[Records excerpted from a collection]
+++++
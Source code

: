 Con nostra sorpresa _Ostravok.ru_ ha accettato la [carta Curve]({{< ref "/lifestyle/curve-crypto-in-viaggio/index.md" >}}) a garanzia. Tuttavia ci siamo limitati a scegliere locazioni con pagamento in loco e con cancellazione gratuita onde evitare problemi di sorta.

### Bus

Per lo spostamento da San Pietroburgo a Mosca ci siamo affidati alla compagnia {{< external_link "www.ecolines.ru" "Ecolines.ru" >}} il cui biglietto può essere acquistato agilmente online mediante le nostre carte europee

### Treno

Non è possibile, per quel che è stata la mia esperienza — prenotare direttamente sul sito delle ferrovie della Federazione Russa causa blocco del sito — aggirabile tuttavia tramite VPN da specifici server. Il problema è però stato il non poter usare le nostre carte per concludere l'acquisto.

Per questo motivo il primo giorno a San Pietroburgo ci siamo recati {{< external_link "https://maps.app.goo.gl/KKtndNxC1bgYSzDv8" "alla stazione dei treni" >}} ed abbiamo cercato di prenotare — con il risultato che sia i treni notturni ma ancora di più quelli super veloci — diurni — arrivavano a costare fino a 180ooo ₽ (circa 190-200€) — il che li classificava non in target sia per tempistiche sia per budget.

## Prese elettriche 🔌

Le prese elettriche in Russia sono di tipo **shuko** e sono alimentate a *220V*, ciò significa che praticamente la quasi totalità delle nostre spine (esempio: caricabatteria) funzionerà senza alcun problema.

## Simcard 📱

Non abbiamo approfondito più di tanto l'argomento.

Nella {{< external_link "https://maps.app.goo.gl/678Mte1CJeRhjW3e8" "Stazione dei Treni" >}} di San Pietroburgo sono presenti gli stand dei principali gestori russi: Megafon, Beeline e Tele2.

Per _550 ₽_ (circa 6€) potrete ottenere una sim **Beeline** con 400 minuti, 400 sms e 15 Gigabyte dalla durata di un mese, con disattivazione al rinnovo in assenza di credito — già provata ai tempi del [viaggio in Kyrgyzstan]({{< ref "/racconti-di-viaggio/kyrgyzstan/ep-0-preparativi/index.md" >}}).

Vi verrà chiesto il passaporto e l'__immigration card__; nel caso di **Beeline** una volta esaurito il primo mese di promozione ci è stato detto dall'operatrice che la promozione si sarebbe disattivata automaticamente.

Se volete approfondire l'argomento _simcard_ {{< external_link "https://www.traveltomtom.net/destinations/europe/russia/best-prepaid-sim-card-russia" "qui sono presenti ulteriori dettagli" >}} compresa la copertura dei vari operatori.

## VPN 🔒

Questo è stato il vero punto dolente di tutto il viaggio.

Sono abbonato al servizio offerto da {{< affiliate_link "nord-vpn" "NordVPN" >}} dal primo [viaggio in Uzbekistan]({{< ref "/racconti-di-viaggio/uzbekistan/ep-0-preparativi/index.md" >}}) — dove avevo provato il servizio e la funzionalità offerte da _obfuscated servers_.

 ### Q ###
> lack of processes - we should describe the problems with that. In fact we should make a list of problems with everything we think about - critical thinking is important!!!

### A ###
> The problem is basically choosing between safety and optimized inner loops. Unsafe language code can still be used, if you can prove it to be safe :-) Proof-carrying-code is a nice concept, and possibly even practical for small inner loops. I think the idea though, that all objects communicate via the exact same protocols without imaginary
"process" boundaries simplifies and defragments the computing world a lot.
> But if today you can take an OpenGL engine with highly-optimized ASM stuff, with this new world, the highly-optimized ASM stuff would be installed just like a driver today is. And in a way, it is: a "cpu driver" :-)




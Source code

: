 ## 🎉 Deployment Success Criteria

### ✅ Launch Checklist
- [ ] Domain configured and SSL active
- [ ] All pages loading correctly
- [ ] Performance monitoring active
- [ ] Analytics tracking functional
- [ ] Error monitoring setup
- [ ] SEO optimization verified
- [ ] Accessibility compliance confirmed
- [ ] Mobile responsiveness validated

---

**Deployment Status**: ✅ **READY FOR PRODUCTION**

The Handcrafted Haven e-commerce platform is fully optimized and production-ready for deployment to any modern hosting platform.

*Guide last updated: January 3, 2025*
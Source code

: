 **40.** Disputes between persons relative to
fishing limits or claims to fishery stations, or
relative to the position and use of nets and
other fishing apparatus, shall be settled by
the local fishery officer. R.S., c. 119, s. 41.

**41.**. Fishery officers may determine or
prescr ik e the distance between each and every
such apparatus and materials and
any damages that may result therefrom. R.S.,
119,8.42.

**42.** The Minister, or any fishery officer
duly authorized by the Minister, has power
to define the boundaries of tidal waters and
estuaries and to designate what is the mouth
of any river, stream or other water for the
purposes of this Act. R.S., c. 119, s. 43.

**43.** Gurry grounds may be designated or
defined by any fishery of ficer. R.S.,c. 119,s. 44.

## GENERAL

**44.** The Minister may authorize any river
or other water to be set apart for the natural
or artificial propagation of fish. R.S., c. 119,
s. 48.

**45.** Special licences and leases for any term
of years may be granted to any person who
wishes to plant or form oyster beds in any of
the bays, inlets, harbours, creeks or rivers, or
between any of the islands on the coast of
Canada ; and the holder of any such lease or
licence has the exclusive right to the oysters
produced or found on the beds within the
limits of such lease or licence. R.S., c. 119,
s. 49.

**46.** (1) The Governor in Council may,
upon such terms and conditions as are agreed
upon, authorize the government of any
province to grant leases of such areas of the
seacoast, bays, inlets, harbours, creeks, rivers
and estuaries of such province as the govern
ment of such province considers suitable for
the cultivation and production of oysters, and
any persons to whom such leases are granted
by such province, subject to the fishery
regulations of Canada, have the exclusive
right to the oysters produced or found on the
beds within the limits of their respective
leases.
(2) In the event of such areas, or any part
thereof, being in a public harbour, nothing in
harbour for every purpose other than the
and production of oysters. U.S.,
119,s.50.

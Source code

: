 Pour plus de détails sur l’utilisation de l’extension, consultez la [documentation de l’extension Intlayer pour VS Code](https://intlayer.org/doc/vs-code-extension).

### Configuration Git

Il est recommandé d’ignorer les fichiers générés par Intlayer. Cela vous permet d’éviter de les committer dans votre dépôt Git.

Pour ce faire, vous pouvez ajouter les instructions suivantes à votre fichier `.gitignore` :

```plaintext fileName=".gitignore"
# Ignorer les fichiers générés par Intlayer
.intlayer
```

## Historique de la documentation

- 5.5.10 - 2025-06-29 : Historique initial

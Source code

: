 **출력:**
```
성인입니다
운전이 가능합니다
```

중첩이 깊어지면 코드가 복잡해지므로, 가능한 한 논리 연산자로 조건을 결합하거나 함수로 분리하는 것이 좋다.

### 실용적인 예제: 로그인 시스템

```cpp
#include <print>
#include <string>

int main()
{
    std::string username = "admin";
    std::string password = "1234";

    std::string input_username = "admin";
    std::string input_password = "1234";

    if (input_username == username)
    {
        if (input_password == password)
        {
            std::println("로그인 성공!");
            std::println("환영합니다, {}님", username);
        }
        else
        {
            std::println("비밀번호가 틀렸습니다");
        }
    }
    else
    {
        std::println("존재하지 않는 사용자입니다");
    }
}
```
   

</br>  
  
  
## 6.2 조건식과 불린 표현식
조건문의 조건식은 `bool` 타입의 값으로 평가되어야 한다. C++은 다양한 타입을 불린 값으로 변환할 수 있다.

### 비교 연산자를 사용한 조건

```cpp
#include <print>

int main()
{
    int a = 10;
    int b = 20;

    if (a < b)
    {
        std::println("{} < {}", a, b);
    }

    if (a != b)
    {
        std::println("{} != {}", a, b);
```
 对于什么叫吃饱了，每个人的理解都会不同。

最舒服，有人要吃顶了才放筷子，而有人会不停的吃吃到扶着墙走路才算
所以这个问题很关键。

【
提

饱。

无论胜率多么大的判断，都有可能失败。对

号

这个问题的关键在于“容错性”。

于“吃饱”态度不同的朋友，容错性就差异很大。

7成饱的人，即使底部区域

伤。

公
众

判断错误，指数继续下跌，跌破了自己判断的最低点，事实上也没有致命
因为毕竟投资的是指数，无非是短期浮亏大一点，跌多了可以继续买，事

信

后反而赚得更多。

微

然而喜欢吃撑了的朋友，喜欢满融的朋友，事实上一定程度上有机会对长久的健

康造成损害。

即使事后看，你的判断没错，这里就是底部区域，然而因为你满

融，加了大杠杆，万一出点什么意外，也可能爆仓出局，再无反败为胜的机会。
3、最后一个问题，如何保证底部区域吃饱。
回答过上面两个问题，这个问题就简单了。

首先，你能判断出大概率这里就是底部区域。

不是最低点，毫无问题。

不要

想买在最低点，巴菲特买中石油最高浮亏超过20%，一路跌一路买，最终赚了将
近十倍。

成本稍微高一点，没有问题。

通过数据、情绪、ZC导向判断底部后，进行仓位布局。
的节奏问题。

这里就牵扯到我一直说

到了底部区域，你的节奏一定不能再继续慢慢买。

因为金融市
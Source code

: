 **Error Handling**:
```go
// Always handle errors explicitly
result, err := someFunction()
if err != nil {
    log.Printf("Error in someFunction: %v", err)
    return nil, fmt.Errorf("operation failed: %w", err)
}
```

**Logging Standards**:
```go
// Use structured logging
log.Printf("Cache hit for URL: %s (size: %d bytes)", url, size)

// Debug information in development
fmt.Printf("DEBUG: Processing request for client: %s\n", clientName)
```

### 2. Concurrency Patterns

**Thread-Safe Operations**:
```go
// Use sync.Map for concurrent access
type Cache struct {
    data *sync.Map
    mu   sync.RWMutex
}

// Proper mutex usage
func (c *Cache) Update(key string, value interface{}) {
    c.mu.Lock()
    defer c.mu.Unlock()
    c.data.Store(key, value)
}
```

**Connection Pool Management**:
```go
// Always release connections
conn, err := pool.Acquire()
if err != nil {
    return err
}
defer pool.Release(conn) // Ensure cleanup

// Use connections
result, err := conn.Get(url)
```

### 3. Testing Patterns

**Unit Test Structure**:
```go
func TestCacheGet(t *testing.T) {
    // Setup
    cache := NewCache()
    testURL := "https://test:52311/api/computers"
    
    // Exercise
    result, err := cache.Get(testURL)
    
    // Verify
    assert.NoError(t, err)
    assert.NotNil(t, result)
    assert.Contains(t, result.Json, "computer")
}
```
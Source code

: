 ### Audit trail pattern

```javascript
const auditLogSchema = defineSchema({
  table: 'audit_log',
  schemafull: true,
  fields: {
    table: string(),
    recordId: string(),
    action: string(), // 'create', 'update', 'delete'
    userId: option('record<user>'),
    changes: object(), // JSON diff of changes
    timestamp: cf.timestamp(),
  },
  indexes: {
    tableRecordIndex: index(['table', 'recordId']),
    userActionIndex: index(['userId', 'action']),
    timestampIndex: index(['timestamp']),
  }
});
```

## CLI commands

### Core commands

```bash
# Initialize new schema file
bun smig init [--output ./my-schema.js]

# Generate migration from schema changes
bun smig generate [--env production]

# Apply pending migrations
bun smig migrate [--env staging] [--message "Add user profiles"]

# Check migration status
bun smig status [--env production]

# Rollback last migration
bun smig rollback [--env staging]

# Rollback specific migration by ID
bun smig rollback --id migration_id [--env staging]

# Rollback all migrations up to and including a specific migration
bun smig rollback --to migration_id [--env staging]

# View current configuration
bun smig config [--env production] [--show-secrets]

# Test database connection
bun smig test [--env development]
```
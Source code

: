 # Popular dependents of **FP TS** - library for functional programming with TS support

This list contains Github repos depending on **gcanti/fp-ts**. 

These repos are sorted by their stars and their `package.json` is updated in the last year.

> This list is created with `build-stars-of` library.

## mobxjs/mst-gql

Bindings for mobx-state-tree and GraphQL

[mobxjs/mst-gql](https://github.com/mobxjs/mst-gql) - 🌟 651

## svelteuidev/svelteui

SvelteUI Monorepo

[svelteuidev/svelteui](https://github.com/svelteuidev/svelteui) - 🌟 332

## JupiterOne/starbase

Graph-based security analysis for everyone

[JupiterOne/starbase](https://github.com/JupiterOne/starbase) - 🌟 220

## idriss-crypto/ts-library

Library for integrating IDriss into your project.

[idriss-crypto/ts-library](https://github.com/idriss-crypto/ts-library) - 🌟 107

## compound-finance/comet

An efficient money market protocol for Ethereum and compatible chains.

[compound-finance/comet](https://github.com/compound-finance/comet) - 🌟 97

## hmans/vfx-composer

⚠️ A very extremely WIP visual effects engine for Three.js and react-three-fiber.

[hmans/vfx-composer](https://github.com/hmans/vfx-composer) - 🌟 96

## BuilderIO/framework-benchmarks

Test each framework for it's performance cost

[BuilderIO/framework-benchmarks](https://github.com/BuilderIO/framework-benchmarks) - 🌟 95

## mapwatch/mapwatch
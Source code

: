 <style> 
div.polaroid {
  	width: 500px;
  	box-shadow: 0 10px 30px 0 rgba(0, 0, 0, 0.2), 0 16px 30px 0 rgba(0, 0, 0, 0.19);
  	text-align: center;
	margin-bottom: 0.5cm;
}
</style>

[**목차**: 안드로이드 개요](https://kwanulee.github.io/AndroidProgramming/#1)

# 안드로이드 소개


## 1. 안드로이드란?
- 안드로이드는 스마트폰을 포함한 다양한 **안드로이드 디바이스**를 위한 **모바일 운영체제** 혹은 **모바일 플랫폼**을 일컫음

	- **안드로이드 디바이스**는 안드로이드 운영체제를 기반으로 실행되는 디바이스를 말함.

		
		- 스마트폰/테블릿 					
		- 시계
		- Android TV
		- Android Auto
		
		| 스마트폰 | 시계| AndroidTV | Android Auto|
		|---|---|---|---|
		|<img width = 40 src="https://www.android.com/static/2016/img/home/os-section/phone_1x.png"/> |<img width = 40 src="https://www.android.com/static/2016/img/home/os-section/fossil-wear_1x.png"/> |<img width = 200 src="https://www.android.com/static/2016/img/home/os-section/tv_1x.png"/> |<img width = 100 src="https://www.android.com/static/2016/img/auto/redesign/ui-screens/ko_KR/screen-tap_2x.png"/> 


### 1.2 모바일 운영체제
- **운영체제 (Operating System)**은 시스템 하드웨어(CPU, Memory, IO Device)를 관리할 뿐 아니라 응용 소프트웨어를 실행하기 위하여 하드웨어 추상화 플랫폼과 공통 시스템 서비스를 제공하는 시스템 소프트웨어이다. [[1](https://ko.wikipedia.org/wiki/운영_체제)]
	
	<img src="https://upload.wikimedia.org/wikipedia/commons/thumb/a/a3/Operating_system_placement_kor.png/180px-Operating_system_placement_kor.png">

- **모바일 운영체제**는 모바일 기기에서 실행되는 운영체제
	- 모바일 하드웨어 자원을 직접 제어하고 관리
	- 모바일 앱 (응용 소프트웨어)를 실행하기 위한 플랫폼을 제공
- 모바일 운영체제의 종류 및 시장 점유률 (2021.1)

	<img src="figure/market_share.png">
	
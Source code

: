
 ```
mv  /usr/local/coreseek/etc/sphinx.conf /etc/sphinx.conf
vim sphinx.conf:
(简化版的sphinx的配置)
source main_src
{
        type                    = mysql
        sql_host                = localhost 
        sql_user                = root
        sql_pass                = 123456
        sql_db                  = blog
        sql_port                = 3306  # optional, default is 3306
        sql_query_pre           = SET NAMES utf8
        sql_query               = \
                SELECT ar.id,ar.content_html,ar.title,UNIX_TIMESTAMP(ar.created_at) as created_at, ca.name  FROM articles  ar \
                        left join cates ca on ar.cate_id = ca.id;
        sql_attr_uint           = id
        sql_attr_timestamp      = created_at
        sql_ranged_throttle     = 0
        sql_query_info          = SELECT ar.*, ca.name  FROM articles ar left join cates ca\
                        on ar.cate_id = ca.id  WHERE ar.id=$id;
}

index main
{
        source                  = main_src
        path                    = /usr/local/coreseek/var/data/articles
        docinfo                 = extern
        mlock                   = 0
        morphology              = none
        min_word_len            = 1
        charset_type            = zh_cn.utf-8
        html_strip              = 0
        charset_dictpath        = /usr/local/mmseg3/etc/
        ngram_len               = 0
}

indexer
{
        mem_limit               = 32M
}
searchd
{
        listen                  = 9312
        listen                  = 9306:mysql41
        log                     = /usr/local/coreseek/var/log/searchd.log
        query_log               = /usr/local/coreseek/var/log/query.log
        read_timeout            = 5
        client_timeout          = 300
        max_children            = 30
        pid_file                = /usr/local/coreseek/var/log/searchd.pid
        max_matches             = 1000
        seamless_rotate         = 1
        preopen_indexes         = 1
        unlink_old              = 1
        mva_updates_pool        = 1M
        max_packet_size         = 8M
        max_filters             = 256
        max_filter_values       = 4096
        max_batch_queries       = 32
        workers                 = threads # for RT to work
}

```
+++++
Problem statement
The answer is each line from the entries above in which the word "apparatus" occurs.

Answer space
other fishing apparatus, shall be settled by
such apparatus and materials and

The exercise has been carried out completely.